She should have stopped him, stepped out of his hold and apologized for giving him the wrong idea, but any gentle put-off she’d had in mind was lost to the decadent sensation of his fingers sliding beneath her hair,
wrapping in it
as he pulled her closer.

Her thoughts scrambled, muscle memory took over, and suddenly she was going to her toes, tipping back for more of a kiss that had most definitely matured with age. For the slow, sinking press of his lips against hers.

Ford licked at the corner of her mouth and she opened to him, gasping around the smooth stroke of his tongue and then meeting him with her own. Melting into the staggering height of him and wanting—God, wanting to hold on to this feeling she hadn’t had in so long for just a while longer.

Another firm thrust into her mouth and her fingers balled into the front of Ford’s jacket, clinging tight. He groaned, deepening the kiss until she was drowning in it. Until the need for air was as insignificant as her rationale for keeping Ford at arm’s length. All that mattered was
more.

Her hands in his hair, inside his jacket, running over his jeans.

His arms holding her so tight against him, his breath hot at her ear with his deep rumbled warning, “Brynn, don’t count on me stopping this.” His teeth caught her lobe, sending chills skating over her superheated skin. “I’m not the nice guy I was ten years ago.”

She pulled back, meeting his dark gaze.

What a liar. If he wasn’t, he wouldn’t have warned her at all. “I think you are.”

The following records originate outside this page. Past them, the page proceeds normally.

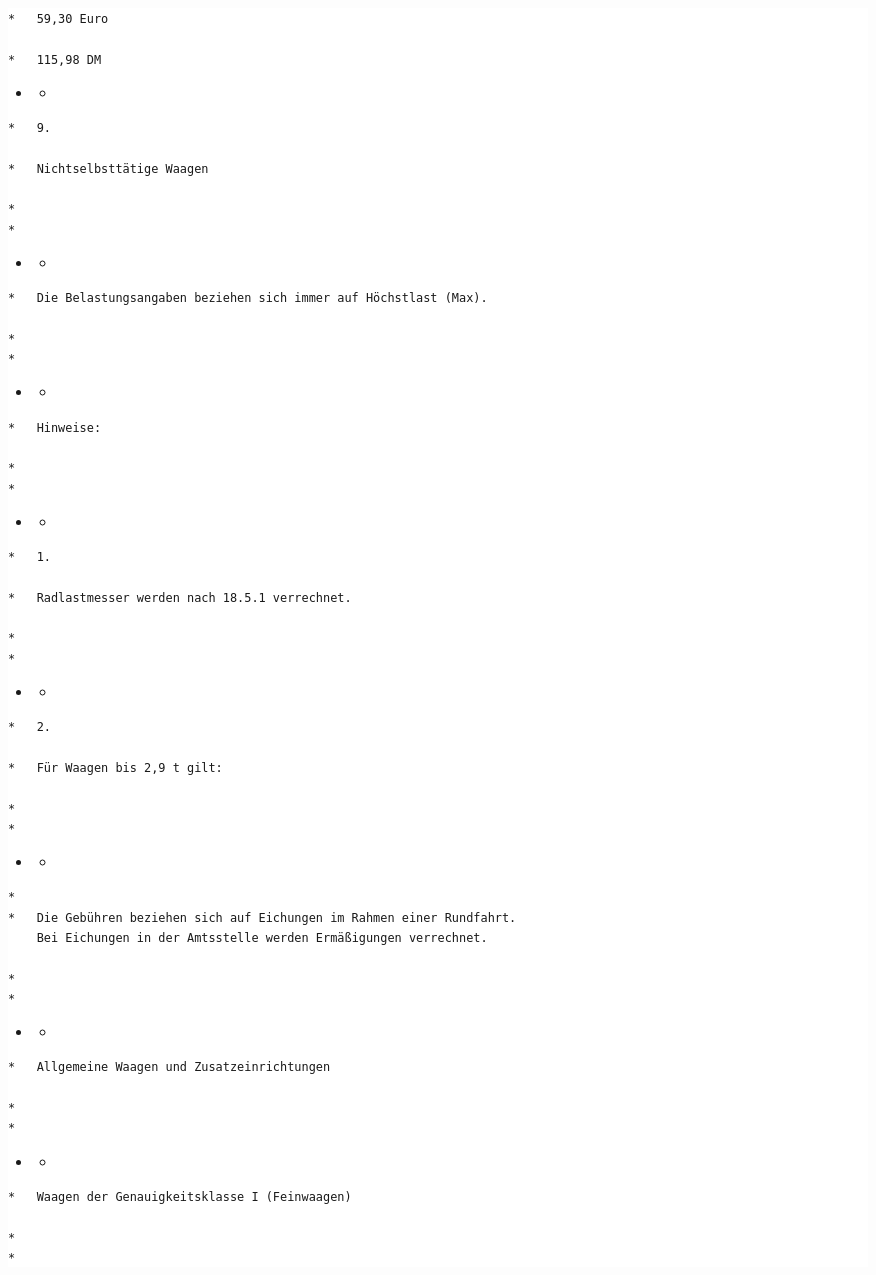     *   59,30 Euro

    *   115,98 DM


*    *
    *   9.

    *   Nichtselbsttätige Waagen

    *
    *

*    *
    *   Die Belastungsangaben beziehen sich immer auf Höchstlast (Max).

    *
    *

*    *
    *   Hinweise:

    *
    *

*    *
    *   1.

    *   Radlastmesser werden nach 18.5.1 verrechnet.

    *
    *

*    *
    *   2.

    *   Für Waagen bis 2,9 t gilt:

    *
    *

*    *
    *
    *   Die Gebühren beziehen sich auf Eichungen im Rahmen einer Rundfahrt.
        Bei Eichungen in der Amtsstelle werden Ermäßigungen verrechnet.

    *
    *

*    *
    *   Allgemeine Waagen und Zusatzeinrichtungen

    *
    *

*    *
    *   Waagen der Genauigkeitsklasse I (Feinwaagen)

    *
    *
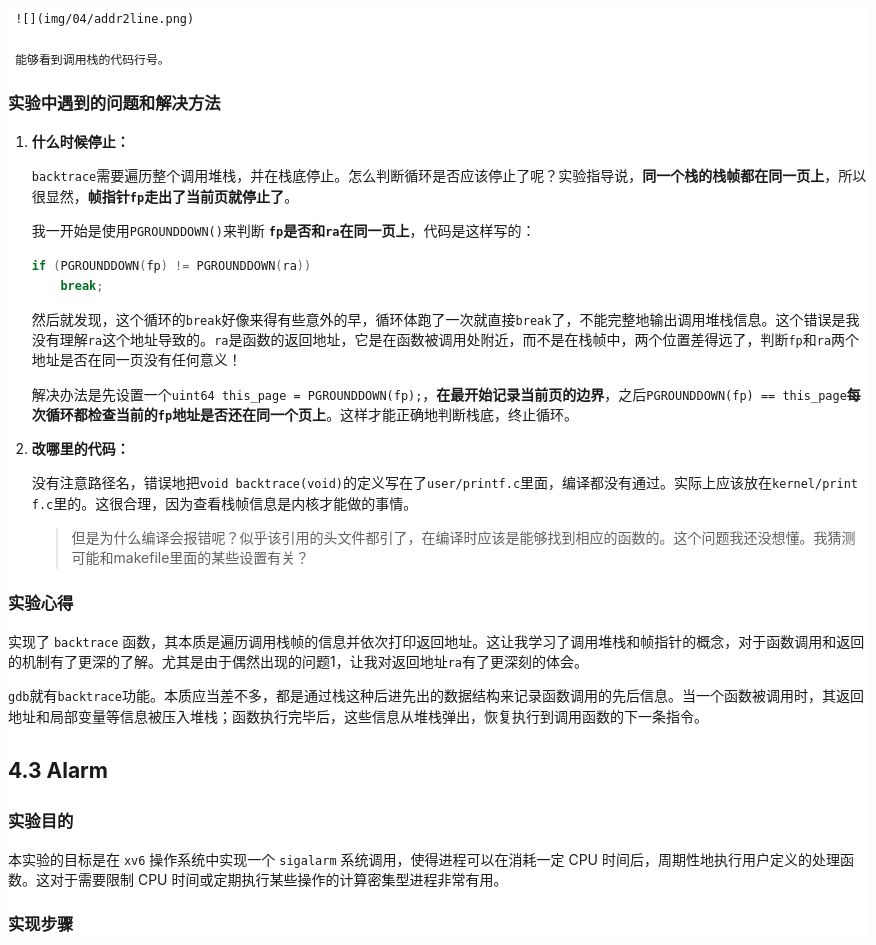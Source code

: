      ![](img/04/addr2line.png)
   
     能够看到调用栈的代码行号。

### 实验中遇到的问题和解决方法

1. **什么时候停止：** 

   `backtrace`需要遍历整个调用堆栈，并在栈底停止。怎么判断循环是否应该停止了呢？实验指导说，**同一个栈的栈帧都在同一页上**，所以很显然，**帧指针`fp`走出了当前页就停止了**。

   我一开始是使用`PGROUNDDOWN()`来判断 **`fp`是否和`ra`在同一页上**，代码是这样写的：

   ```C
   if (PGROUNDDOWN(fp) != PGROUNDDOWN(ra))
       break;
   ```

   然后就发现，这个循环的`break`好像来得有些意外的早，循环体跑了一次就直接`break`了，不能完整地输出调用堆栈信息。这个错误是我没有理解`ra`这个地址导致的。`ra`是函数的返回地址，它是在函数被调用处附近，而不是在栈帧中，两个位置差得远了，判断`fp`和`ra`两个地址是否在同一页没有任何意义！

   解决办法是先设置一个`uint64 this_page = PGROUNDDOWN(fp);`，**在最开始记录当前页的边界**，之后`PGROUNDDOWN(fp) == this_page`**每次循环都检查当前的`fp`地址是否还在同一个页上**。这样才能正确地判断栈底，终止循环。

2. **改哪里的代码：** 

   没有注意路径名，错误地把`void backtrace(void)`的定义写在了`user/printf.c`里面，编译都没有通过。实际上应该放在`kernel/printf.c`里的。这很合理，因为查看栈帧信息是内核才能做的事情。

   > 但是为什么编译会报错呢？似乎该引用的头文件都引了，在编译时应该是能够找到相应的函数的。这个问题我还没想懂。我猜测可能和makefile里面的某些设置有关？

### 实验心得

实现了 `backtrace` 函数，其本质是遍历调用栈帧的信息并依次打印返回地址。这让我学习了调用堆栈和帧指针的概念，对于函数调用和返回的机制有了更深的了解。尤其是由于偶然出现的问题1，让我对返回地址`ra`有了更深刻的体会。

`gdb`就有`backtrace`功能。本质应当差不多，都是通过栈这种后进先出的数据结构来记录函数调用的先后信息。当一个函数被调用时，其返回地址和局部变量等信息被压入堆栈；函数执行完毕后，这些信息从堆栈弹出，恢复执行到调用函数的下一条指令。



## 4.3 Alarm

### 实验目的
本实验的目标是在 `xv6` 操作系统中实现一个 `sigalarm` 系统调用，使得进程可以在消耗一定 CPU 时间后，周期性地执行用户定义的处理函数。这对于需要限制 CPU 时间或定期执行某些操作的计算密集型进程非常有用。

### 实现步骤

Which meant she really, really,
really
had to stop.


Ford shook his head. Brynn was so wrong. If he were even close to the “nice guy” he’d been the last time they were together, he would have backed off the second he saw that look in her eyes—the one promising she was about to stake him to the ground in the friend zone. If he was lucky.

Or maybe he would have stopped after that first kiss, backed off long enough to let her decide if she wanted to take it further. But no, he’d ignored all those conflicted signals because he’d meant what he said in the bar. No way was he letting her get away that easy.

He wanted her. And despite all the indecision shadowing her eyes, she wanted him, too. Bad enough to score an R rating on the kiss it took all his “nice guy” reserves to keep from sliding straight into X right there next to the red telephone booth out front of the Pint Pub. And even before that, he’d seen it in her smile and eyes and the way she worried that gorgeous bottom lip between her teeth.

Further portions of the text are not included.